Your output should be the entries below, from the first line up to and including the line with "Guaranty Trust Company.", reproduced exactly and with no other lines.
[[ Task material, beginning ]]
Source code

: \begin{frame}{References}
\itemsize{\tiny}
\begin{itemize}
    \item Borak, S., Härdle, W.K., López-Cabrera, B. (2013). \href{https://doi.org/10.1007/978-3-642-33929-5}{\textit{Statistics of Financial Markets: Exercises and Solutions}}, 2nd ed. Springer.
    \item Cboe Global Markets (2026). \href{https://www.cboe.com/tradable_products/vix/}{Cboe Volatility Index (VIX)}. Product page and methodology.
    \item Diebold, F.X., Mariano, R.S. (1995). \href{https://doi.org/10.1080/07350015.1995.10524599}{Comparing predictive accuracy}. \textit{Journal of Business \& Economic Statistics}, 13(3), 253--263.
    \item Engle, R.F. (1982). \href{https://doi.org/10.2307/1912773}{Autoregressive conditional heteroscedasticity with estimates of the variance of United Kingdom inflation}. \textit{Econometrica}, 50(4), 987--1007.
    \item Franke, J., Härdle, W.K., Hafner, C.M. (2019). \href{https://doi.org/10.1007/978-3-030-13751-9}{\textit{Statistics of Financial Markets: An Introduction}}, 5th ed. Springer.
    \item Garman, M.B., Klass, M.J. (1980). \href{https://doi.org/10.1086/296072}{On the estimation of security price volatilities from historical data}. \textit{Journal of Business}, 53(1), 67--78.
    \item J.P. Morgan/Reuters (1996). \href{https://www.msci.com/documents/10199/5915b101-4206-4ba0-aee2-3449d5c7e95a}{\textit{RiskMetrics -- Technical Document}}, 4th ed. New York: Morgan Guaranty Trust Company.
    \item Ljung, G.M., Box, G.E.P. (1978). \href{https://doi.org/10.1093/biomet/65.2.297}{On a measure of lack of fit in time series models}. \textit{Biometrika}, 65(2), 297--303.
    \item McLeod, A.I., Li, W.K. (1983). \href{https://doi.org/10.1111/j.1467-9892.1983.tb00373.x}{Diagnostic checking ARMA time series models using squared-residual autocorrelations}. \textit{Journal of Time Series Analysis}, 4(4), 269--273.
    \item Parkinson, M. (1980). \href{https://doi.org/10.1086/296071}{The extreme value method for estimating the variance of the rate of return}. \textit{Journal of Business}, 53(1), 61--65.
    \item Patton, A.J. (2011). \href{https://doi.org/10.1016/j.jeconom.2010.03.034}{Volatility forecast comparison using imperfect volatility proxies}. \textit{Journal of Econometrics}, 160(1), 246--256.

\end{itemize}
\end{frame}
[[ Task material, end ]]
[Solution to the problem]:
Source code

: \begin{frame}{References}
\itemsize{\tiny}
\begin{itemize}
    \item Borak, S., Härdle, W.K., López-Cabrera, B. (2013). \href{https://doi.org/10.1007/978-3-642-33929-5}{\textit{Statistics of Financial Markets: Exercises and Solutions}}, 2nd ed. Springer.
    \item Cboe Global Markets (2026). \href{https://www.cboe.com/tradable_products/vix/}{Cboe Volatility Index (VIX)}. Product page and methodology.
    \item Diebold, F.X., Mariano, R.S. (1995). \href{https://doi.org/10.1080/07350015.1995.10524599}{Comparing predictive accuracy}. \textit{Journal of Business \& Economic Statistics}, 13(3), 253--263.
    \item Engle, R.F. (1982). \href{https://doi.org/10.2307/1912773}{Autoregressive conditional heteroscedasticity with estimates of the variance of United Kingdom inflation}. \textit{Econometrica}, 50(4), 987--1007.
    \item Franke, J., Härdle, W.K., Hafner, C.M. (2019). \href{https://doi.org/10.1007/978-3-030-13751-9}{\textit{Statistics of Financial Markets: An Introduction}}, 5th ed. Springer.
    \item Garman, M.B., Klass, M.J. (1980). \href{https://doi.org/10.1086/296072}{On the estimation of security price volatilities from historical data}. \textit{Journal of Business}, 53(1), 67--78.
    \item J.P. Morgan/Reuters (1996). \href{https://www.msci.com/documents/10199/5915b101-4206-4ba0-aee2-3449d5c7e95a}{\textit{RiskMetrics -- Technical Document}}, 4th ed. New York: Morgan Guaranty Trust Company.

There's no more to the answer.